E’ stato lo stesso comandante provinciale dei Carabinieri, Marco Riscaldati, a confermare che all’origine del delitto c’è proprio un diverbio tra i due, seppur non chiarendo se fondato su traffici o debiti in sospeso tra i due, ritenuti semplici conoscenti. Secondo la ricostruzione contenuta nell’ordinanza di custodia cautelare emessa dal gip di Pescara Gianluca Sarandrea, il giovane, parlando con un amico del 46enne all’interno del locale, aveva “commentato negativamente la presenza di Fantauzzi”, che era rimasto fuori, “accompagnando tali considerazioni con gesti significativi di un atteggiamento di disprezzo che nutriva nei suoi riguardi”.
La lite, dunque, poi l’allontanamento di Fantauzzi dal locale di via Verrotti, quindi il suo ritorno a bordo della sua moto, lo sparo e la fuga del killer, durata fino a sabato pomeriggio. Fondamentali, per arrivare a lui, sono state le testimonianze dei presenti. Tra queste, in particolare, quella dell’amico di Fantauzzi che era andato con lui al pub.

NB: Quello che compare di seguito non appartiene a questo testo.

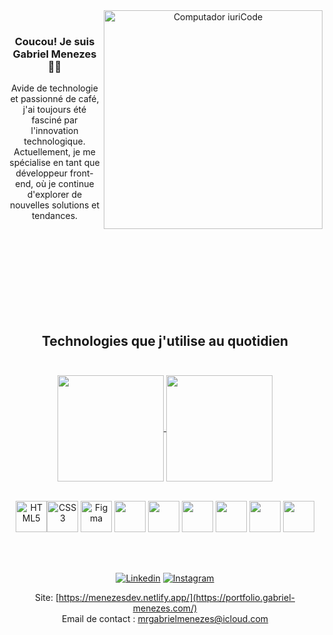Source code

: <div align="center">

<img src="https://raw.githubusercontent.com/MicaelliMedeiros/micaellimedeiros/master/image/computer-illustration.png" min-width="400px" max-width="350px" width="350px" align="right" alt="Computador iuriCode">
<br>

### Coucou! Je suis Gabriel Menezes 🖖🏼



Avide de technologie et passionné de café, j'ai toujours été fasciné par l'innovation technologique. Actuellement, je me spécialise en tant que développeur front-end, où je continue d'explorer de nouvelles solutions et tendances.

<br><br>
 <br><br>
 <br><br>
 <br><br>

## Technologies que j'utilise au quotidien<br><br>

<div display="inline_block">


<a href="https://github.com/GabrielMenezesSilva/github-readme-stats">
  <img height=170 align="center" src="https://github-readme-stats.vercel.app/api?username=GabrielMenezesSilva&theme=tokyonight" />
</a>
<a href="https://github.com/GabrielMenezesSilva/convoychat">
  <img height=170 align="center" src="https://github-readme-stats.vercel.app/api/top-langs?username=GabrielMenezesSilva&layout=compact&langs_count=8&card_width=320&theme=tokyonight" />
</a>

<div/>
<div style="display: inline_block"><br/>
<p align="left">

 <a href="https://developer.mozilla.org/en-US/docs/Glossary/HTML5" target="_blank" rel="noreferrer"><img src="https://raw.githubusercontent.com/danielcranney/readme-generator/main/public/icons/skills/html5-colored.svg" width="50" height="50" alt="HTML5" /></a><a href="https://www.w3.org/TR/CSS/#css" target="_blank" rel="noreferrer"><img src="https://raw.githubusercontent.com/danielcranney/readme-generator/main/public/icons/skills/css3-colored.svg" width="50" height="50" alt="CSS3" /></a>
<a href="https://www.figma.com/" target="_blank" rel="noreferrer"><img src="https://raw.githubusercontent.com/danielcranney/readme-generator/main/public/icons/skills/figma-colored.svg" width="50" height="50" alt="Figma" /></a>
<img src="https://cdn.jsdelivr.net/gh/devicons/devicon/icons/git/git-original.svg" width="50" height="50"/> 
<img src="https://cdn.jsdelivr.net/gh/devicons/devicon@latest/icons/javascript/javascript-original.svg" width="50" height="50"/> 
<img src="https://cdn.jsdelivr.net/gh/devicons/devicon@latest/icons/typescript/typescript-original.svg" width="50" height="50"/> 
<img src="https://cdn.jsdelivr.net/gh/devicons/devicon@latest/icons/wordpress/wordpress-plain.svg" width="50" height="50" />
<img src="https://cdn.jsdelivr.net/gh/devicons/devicon@latest/icons/vscode/vscode-original.svg" width="50" height="50" />
<img src="https://cdn.jsdelivr.net/gh/devicons/devicon@latest/icons/angular/angular-original.svg" width="50" height="50" />
<br><br>

<div/><br/>


[![Linkedin](https://img.shields.io/badge/LinkedIn-0077B5?style=for-the-badge&logo=linkedin&logoColor=white)](https://www.linkedin.com/in/lucasgabrielmenezesdasilva)
[![Instagram](https://img.shields.io/badge/Instagram-E4405F?style=for-the-badge&logo=instagram&logoColor=white)](https://www.instagram.com/mrgabrielmenezes?ig_sh=MTMxODd6eWFiZHM1ZQ%3D%3D&utm_source=qr)<br>

Site: [https://menezesdev.netlify.app/](https://portfolio.gabriel-menezes.com/)
<br/>
Email de contact : mrgabrielmenezes@icloud.com


<div/>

Scrive ancora il giudice che parlando con un’altra persona che aveva espresso risentimento nei confronti di Fantauzzi per “il mancato rispetto di un non precisato impegno che aveva assunto nei propri riguardi”, “Bevilacqua si era offerto di ‘risolvere’ la questione”; l’amico di Fantauzzi era riuscito a riportarlo alla calma, premurandosi di invitare il 46enne, che era sempre rimasto all’esterno del pub, ad abbandonare il locale vista l’atmosfera tesa. L’invito – scrive ancora il giudice – “non era stato tuttavia raccolto”. A quel punto Bevilacqua, quando il 46enne era entrato nel locale, aveva “ostentato disprezzo invitandolo ad allontanarsi e apostrofandolo con frasi offensive”, chiamandolo “infame”.
Per evitare ulteriori tensioni l’amico aveva accompagnato a casa il 46enne che, durante il tragitto, ha detto “ma ti rendi conto, come mi ha trattato? Con un paio di cazzotti lo sfracchio…”. L’amico ha raccontato di essersi trattenuto in casa di Fantauzzi per qualche minuto per poi tornare al pub in auto. Durante il tragitto è stato “superato da una moto di colore rosso”, proprio come quella posseduta dal 46enne, poi recuperata sabato scorso dai Carabinieri, qualche ora dopo l’arresto, nel fiume Pescara dove era stata abbandonata dopo il delitto.
Per la ricostruzione dei fatti – come scrive il gip nell’ordinanza – un elemento fondamentale è stato fornito dall’amico dell’arrestato, il quale, “alla vista del filmato tratto dal sistema di telecamere posizionate all’interno e all’esterno del locale” ha riconosciuto Fantauzzi. Il gip definisce “rilevante” il quadro indiziario a carico dell’indagato, “posto che le riprese video in atti”, insieme ad altre testimonianze raccolte, “consentono di ricondurre la responsabilità del grave delitto in esame proprio a Fantauzzi Massimo”.
Nell’ordinanza, il gip si sofferma sull'”assoluta gravità intrinseca dei fatti compiuti” e sulla “ferocia mostrata dall’indagato nel realizzare il proposito delittuoso”. “E’ più che concreto”, scrive il giudice, il “pericolo che l’indagato, se non sottoposto a idonea misura cautelare, possa commettere altri gravi delitti della stessa specie di quello per cui si procede o comunque connessi con l’uso della violenza”. Al contempo, per evitare ritorsioni, come già avvenuto a sua sorella, pestata nel carcere di Chieti dove è detenuta a sua volta, Fantauzzi è stato trasferito in un carcere fuori dall’Abruzzo, dove è detenuto in regime di isolamento e dove verrà interrogato per rogatoria. L’interrogatorio di garanzia si svolgerà entro giovedì, termine dei cinque giorni previsti dalla legge.